Johnny BoychukBOSTON — Peter Chiarelli has made many difficult decisions during his tenure as the Bruins’ general manager. Trading Johnny Boychuk is just the latest.

“This is a tough trade. We all like Johnny,” Chiarelli said at a press conference before Saturday’s Bruins-Red Wings preseason finale at TD Garden. “This was really hard to do, but there’s an element of business to it, an element of hockey, and we tried to get ahead of it a little bit. He was upset, I was upset. I’m still upset.”

Boychuk was dealt to the New York Islanders on Saturday in exchange for two second-round draft picks (the Philadelphia Flyers’ in 2015 and the Islanders’ in 2016) and a conditional 2015 third-round pick (this selection goes to Boston if the Islanders trade Boychuk to an Eastern Conference team during the 2014-15 season).
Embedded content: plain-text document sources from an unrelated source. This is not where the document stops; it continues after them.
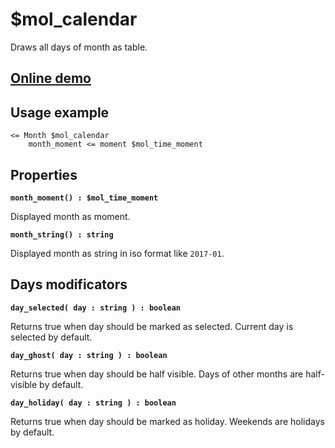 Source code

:# $mol_calendar

Draws all days of month as table.

## [Online demo](https://mol.js.org/app/demo/-/#demo=mol_calendar)

## Usage example
```
<= Month $mol_calendar
	month_moment <= moment $mol_time_moment
```

## Properties

**`month_moment() : $mol_time_moment`**

Displayed month as moment.

**`month_string() : string`**

Displayed month as string in iso format like `2017-01`.

## Days modificators

**`day_selected( day : string ) : boolean`**

Returns true when day should be marked as selected. Current day is selected by default.

**`day_ghost( day : string ) : boolean`**

Returns true when day should be half visible. Days of other months are half-visible by default.

**`day_holiday( day : string ) : boolean`**

Returns true when day should be marked as holiday. Weekends are holidays by default.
“This deal was bordered around a couple things,” Chiarelli said. “One, our cap situation. Two, trying to be proactive on team planning. I look at this a little bit globally, like this may be one in a series of two or three steps throughout the course of the year. I wish I could do everything at once. We were involved in some deals for players, and as I said to you back in June or July, this is stuff we have to peck away at. Unfortunately, this is the type of stuff that comes first.

“I feel we got very valuable return. Those are real viable picks that can be used to draft players or acquire players.”

The Bruins entered Saturday a little less than $500,000 under the cap ceiling (per CapGeek), and moving Boychuk’s $3.36 million cap hit gives the team more roster flexibility. Another thing to consider is the abundance of Bruins players eligible for unrestricted or restricted free agency after this season. Reilly Smith (RFA), Torey Krug (RFA), Carl Soderberg (UFA) and Dougie Hamilton (RFA) are among a group of 12 players Boston needs to consider signing between now and July 1, 2015.

“We’ve got a lot of people to sign here, and there’s a list of priorities and part of my job is to prioritize things,” Chiarelli said. “… I’d love to keep this team together player to player as long as I could if I felt it was prudent on the hockey front and the financial front. And I’ve tried to keep the critical mass together, and I’ll continue to provide the right moves for the organization.”

Boychuk was a well-liked player among the fans and his teammates. He arrived in Boston in 2008 and became a second-pairing, shut-down defenseman capable of playing both special teams units and providing a booming shot from the point. This trade doesn’t help the Bruins right now, but it allows them to see which young players are capable of stepping up and filling the void.

“As far as the team, I feel good about the team,” Chiarelli said. “I think there’s still areas where we can tweak, and that’s my job over the course of a shorter period of time — shorter meaning I’d like to see how these guys look in 10, 15, 20 games. We’ve got some young players that are pushing, and we’ll see how that goes. So it’s easy to say, ‘Let’s keep keeping the team together and it will subsequently be as we won four or five years ago it will be the same team and we’ll win.’

“Now, it doesn’t happen that way. Dynamics change, people change, the way they approach things change. And I’m not trying to keep refreshing. It’s just that we want to get better, and sometimes you can’t do it in one step. That’s how I see this.”